The approval for the development at Ballinglanna, Glanmire, for O’Flynn Construction is the first grant of permission outside of Dublin under the SHD process, which was introduced last year. It is also the first grant of a SHD permission for a residential development anywhere in the country by An Bord Pleanála.
In Dublin, the board rejected an even more significant SHD application for 900 houses and apartments in Clay Farm, Leopardstown in January, while allowing over 2,000 new student beds in University College Dublin.
The SHD process allows developers building over 100 homes, or 200 student beds, to seek planning permission directly from the planning appeals board, after pre-planning consultations.
The Ballinglanna approval came just before Good Friday, more than two weeks ahead of a 16-week April 19 deadline by which An Bord Pleanála was obliged to give its ruling. Its success is likely to be keenly observed by the planning, construction, and development sectors.

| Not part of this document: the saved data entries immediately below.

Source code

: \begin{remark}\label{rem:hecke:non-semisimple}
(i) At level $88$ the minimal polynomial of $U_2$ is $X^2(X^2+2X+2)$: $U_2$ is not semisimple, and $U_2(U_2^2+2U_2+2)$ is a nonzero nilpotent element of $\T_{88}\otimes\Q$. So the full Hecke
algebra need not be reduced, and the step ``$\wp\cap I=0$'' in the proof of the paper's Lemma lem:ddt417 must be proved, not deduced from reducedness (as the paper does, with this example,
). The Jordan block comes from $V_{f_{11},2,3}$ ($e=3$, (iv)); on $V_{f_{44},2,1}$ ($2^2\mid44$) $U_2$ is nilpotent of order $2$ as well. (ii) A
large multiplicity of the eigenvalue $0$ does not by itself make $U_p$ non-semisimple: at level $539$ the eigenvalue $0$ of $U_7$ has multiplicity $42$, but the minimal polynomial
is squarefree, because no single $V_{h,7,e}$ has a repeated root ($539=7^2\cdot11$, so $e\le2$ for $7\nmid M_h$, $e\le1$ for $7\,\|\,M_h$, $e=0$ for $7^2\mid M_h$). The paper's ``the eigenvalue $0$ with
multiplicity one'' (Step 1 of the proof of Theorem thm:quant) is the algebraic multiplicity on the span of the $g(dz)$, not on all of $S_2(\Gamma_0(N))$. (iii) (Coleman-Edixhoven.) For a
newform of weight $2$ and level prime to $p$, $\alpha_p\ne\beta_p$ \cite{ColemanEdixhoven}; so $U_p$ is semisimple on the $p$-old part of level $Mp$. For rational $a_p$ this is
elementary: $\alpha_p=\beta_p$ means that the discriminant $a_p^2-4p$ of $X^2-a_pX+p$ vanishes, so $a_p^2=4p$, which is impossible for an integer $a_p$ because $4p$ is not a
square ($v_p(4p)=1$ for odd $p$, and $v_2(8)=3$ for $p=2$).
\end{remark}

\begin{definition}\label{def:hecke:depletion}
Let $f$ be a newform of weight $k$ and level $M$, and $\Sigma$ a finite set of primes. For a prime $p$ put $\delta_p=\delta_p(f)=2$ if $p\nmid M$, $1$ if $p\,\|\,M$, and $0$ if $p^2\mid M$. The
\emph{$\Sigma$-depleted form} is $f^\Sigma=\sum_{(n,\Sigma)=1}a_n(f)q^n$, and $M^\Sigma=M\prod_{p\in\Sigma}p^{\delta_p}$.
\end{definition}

Notably, the approval from An Bord Pleanála came despite a last-minute observation on density and transport from the adjoining local authority, Cork City Council, which is due to have jurisdiction over this Glanmire location once the city boundary is extended.

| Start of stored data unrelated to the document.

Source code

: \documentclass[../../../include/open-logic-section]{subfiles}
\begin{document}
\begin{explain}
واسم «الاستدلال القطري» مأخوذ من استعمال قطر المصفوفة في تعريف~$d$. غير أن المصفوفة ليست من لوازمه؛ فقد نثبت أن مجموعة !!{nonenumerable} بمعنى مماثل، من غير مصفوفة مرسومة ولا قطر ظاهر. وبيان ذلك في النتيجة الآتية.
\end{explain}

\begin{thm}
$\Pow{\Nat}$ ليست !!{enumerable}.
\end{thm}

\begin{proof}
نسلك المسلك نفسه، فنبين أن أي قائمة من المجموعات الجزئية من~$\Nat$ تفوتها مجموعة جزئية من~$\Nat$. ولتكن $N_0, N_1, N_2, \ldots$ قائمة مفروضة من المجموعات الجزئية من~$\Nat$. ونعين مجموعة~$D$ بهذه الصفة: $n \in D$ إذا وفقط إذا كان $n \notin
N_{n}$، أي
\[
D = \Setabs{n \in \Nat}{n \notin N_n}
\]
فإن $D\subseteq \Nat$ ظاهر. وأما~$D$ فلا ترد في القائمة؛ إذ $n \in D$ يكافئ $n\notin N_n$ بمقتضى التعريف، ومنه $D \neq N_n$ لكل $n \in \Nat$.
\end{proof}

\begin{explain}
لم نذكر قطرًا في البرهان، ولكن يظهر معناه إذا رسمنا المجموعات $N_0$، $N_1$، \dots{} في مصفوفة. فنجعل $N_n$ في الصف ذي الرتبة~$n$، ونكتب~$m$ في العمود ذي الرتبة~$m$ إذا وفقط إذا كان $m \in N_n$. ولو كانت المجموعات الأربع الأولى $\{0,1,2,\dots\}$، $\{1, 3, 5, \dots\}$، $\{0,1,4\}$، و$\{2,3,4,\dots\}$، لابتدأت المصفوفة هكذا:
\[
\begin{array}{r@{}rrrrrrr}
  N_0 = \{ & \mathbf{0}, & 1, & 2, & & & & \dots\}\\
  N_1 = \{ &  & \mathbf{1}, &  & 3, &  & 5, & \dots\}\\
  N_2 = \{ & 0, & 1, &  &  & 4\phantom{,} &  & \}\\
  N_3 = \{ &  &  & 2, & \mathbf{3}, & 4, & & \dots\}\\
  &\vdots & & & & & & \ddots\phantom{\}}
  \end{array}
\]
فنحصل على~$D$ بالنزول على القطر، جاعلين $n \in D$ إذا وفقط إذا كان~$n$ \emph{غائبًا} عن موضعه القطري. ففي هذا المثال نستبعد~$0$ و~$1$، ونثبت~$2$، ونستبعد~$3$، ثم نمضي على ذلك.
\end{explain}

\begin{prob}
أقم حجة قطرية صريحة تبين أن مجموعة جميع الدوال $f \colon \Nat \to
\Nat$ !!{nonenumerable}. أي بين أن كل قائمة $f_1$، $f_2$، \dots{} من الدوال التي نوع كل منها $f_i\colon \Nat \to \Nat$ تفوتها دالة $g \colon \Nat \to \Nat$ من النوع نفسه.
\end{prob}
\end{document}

Michael O’Flynn, managing director of O’Flynn Construction, welcomed the grant of permission which, he said, will provide an additional 608 much-needed residential units.

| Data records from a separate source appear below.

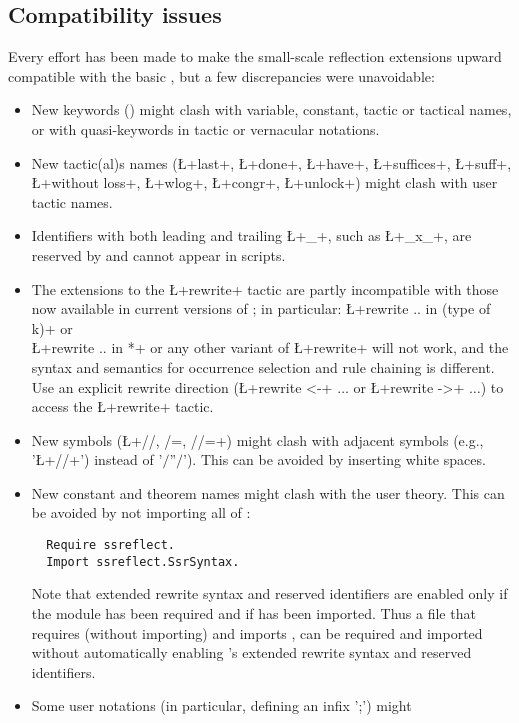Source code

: \subsection{Compatibility issues}\label{sec:compat}
Every effort has been made to make the small-scale reflection
extensions upward compatible with the basic \Coq{}, but a few
discrepancies were unavoidable:
\begin{itemize}
\item New keywords () might clash with variable, constant,
tactic or tactical names, or with quasi-keywords in tactic or
vernacular notations.
\item New tactic(al)s names (\L+last+, \L+done+, \L+have+,
  \L+suffices+, \L+suff+,
  \L+without loss+, \L+wlog+, \L+congr+, \L+unlock+) might clash
  with user tactic names.
\item Identifiers with both leading and trailing \L+_+, such as \L+_x_+,
are reserved by \ssr{} and cannot appear in scripts.
\item The extensions to the \L+rewrite+ tactic are partly
incompatible with those now available in current versions of \Coq{};
in particular:
\L+rewrite .. in (type of k)+ or \\ \L+rewrite .. in *+ or any other
variant of \L+rewrite+ will not work, and the \ssr{} syntax and semantics for occurrence selection and
rule chaining is different.
Use an explicit rewrite direction (\L+rewrite <-+ $\dots$ or \L+rewrite ->+ $\dots$)
to access the \Coq{} \L+rewrite+ tactic.
\item New symbols (\L+//, /=, //=+) might clash with adjacent symbols
(e.g., '\L+//+') instead of '$/$''$/$'). This can be avoided by
inserting white spaces.
\item New constant and theorem names might clash with the user
theory. This can be avoided by not importing all of \ssr{}:
\begin{lstlisting}
  Require ssreflect.
  Import ssreflect.SsrSyntax.
\end{lstlisting}
Note that \ssr{} extended rewrite syntax and reserved identifiers are
enabled only if the  module has been required and if
 has been imported. Thus a file that requires (without importing)
  and imports , can be
required and imported without automatically enabling \ssr{}'s
extended rewrite syntax and reserved identifiers.
\item Some user notations (in particular, defining an infix ';') might

\end{itemize}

“It is particularly welcome that the board has given an early grant of permission and without any significant changes,” he said.
Speaking to the Irish Examiner, Mr O’Flynn said the company hoped to start work at Ballinglanna by June or July, and would have a range of house and apartment types, with two-bed townhouses likely to be priced in the mid-€200,000s.
Acknowledging the speed with which An Bord Pleanála dealt with the application, he also paid tribute to Cork County Council, Transport Infrastructure Ireland, and Irish Water. He added that he was “heartened” that the city council’s intervention had not impacted on the application and said “anything else would have compromised the SHD process”.
The land at Ballinglanna has been zoned since 2005, and the houses and apartments will be delivered on a phased basis.
“The new SHD process which allows applicants and third parties make their submissions directly to An Bord Pleanála is a welcome change and certainly can help address the housing crisis in a more appropriate and timely manner,” said Mr O’Flynn. “The fact that the board are making decisions well in advance of the mandatory 16-week timeframe is also testament to their commitment in making the new SHD process work.”